There are many possible causes for the model-data discrepancy: the forcings might have been more negative than anticipated, or perhaps natural variability has a bit more negative recently, and just possibly the forced response is a little lower than (most) models predicted. I'm a little surprised to see people like Gavin apparently nailing his colours to the mast of the models being right, for one thing, his calculations (which may be mildly optimistic) only explain "most" of the model-data discrepancy, and it is worth noting that since the natural forcings and internal variability are relatively transient and short-term in nature, this view implies a substantial future near-term acceleration in order for the world to catch up with where the models say we should be. All model simulations show only a very gradual rise in underlying trend, and it is worth mentioning (to those who think that climate scientists have been slow to discuss this) that back in about 2006 I was pointing out to the authors of the IPCC AR4 drafts that the model trends were already starting to look a little high relative to recent observations. This acceleration has been promised "just around the corner" for a long time now, I'm happy to give people like Hansen a bit of a pass on his 1984 work because it was so groundbreaking (and substantially correct), but it's now starting to feel like people are scrabbling around trying to find excuses. I even think I saw some wag in a recent paper (sorry I forgot where) arguing that there were so many excuses for a lack of warming, that the logical conclusion from the model-data discrepancy was that sensitivity was actually higher than the models say!

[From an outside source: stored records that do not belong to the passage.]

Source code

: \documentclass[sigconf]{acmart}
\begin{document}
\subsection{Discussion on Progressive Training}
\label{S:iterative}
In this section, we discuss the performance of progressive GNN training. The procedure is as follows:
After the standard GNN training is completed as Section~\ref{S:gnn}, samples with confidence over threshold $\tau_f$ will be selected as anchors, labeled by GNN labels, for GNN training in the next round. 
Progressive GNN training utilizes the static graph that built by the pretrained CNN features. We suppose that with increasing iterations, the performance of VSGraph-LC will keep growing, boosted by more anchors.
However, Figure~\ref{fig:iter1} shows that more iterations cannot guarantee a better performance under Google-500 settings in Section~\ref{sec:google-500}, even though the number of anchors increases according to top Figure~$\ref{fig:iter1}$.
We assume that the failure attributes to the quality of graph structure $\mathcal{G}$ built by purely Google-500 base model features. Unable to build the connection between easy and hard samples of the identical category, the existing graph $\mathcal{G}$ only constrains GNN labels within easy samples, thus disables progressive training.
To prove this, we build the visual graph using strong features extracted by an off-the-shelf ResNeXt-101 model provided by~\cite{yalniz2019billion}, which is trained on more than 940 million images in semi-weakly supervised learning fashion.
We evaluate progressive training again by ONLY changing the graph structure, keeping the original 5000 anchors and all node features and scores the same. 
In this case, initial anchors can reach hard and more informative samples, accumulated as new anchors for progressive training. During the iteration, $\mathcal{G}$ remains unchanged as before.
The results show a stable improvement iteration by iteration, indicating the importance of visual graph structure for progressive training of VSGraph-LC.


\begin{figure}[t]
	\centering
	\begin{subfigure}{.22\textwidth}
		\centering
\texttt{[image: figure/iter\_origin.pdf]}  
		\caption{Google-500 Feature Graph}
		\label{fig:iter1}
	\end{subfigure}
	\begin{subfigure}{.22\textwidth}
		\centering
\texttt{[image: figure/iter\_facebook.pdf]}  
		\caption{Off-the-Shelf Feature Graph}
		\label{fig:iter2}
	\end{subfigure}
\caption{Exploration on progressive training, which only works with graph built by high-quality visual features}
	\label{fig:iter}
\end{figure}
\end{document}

By the way, one point that is sometimes ignored in these recent energy balance type of calculations, is that some of the analyses (ie, those based on D&A techniques) aim to specifically separate out the different forcings though the different warming patterns they generate. So it is not enough to claim that there are additional negative forcings, but these forcings actually have to generate a spatial warming pattern that negates the well-known pattern of GHG response. Or else, the model patterns of response to the different forcings have to be wrong in a way that leads to a large systematic underestimation of the GHG impact. It's not impossible, but at some point Occam's razor has to kick in.
Oh yes, the GWPF thing has also been published. Disclaimer: those who actually read the thing (which seems to be a small minority, judging from my in-box) will see that I'm acknowledged, which is due to having acted as a reviewer. I haven't carefully checked the final version, but on the whole I saw it as a slightly optimistic but basically defensible interpretation of the evidence. There have certainly been worse papers published on climate sensitivity! I haven't seen any very convincing rebuttals, but am of course open to further dicussion on that score. I'm sort of assuming it's been on the blogosphere but haven't had much time (or internet) to look. Some have found it notable that the GWPF is explicitly acknowledging a significant future warming (albeit at the low end of IPCC projections) thanks to ongoing emissions. I'm not sure how much of a narrowing of disagreement that represents, especially when others are doubling down on a high sensitivity.
BTW, for those who accuse me of being in the pay of the fossil fuel industry - yes, the trip to Bristol was funded by a major oil company :-)
Having strayed into tl;dr territory (some time ago!) I'd better stop here.